_PROBLEM STATEMENT_:
Would you find each line in the entries below with the string "main" and copy it?

_TASK INPUTS_:
-- -- --

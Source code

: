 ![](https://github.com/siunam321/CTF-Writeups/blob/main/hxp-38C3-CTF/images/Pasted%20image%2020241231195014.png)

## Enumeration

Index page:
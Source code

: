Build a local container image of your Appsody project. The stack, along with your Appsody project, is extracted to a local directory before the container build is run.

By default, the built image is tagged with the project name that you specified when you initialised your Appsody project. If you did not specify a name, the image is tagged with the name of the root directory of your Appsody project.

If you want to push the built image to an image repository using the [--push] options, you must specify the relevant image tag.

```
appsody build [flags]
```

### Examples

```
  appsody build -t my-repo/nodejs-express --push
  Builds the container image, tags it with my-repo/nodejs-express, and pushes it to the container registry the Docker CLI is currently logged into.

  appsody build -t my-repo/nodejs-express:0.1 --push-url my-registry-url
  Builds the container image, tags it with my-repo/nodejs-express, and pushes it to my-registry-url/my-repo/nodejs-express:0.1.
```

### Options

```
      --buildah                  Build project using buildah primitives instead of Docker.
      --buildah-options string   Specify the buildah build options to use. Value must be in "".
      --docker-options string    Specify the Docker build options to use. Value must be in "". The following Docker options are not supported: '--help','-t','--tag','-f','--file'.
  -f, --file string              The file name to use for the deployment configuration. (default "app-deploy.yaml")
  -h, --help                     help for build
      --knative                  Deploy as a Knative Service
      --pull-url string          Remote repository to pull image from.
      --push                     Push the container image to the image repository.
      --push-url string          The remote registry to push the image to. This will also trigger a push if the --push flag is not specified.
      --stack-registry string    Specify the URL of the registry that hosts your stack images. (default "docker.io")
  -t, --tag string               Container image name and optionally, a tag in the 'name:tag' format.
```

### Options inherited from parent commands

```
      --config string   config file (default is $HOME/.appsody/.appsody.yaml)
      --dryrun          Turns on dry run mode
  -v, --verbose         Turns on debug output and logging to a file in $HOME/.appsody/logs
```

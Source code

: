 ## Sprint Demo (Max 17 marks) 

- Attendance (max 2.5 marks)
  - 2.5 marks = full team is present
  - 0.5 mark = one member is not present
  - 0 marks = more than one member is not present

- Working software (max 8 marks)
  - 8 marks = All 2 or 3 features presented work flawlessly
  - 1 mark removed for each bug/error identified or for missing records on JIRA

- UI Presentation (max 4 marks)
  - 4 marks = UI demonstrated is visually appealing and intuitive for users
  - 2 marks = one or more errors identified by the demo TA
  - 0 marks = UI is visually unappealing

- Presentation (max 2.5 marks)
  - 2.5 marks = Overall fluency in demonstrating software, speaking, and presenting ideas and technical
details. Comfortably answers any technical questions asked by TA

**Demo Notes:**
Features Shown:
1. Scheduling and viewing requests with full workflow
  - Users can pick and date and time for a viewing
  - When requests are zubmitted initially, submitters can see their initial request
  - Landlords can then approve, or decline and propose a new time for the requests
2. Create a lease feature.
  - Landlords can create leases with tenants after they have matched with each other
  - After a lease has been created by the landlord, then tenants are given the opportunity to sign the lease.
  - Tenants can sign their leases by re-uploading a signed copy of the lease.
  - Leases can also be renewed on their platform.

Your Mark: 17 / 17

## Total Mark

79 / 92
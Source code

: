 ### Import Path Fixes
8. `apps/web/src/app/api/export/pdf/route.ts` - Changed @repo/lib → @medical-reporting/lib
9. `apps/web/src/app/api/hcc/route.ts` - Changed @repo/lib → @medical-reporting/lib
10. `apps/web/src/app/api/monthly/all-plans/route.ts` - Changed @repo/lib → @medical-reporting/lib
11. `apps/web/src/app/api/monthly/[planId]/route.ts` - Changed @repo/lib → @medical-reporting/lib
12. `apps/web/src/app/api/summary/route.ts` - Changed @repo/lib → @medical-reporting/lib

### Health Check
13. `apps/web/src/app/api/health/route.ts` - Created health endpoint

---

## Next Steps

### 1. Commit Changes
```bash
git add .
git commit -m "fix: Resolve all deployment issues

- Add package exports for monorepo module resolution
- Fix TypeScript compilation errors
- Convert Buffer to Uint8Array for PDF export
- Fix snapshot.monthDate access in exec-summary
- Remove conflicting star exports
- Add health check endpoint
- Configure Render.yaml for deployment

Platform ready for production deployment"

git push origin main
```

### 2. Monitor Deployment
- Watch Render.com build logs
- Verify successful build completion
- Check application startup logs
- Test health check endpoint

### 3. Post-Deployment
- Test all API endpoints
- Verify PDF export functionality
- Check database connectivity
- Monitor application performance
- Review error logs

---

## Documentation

-- -- --

_REPLY TO THE TASK_:
: ![](https://github.com/siunam321/CTF-Writeups/blob/main/hxp-38C3-CTF/images/Pasted%20image%2020241231195014.png)
git push origin main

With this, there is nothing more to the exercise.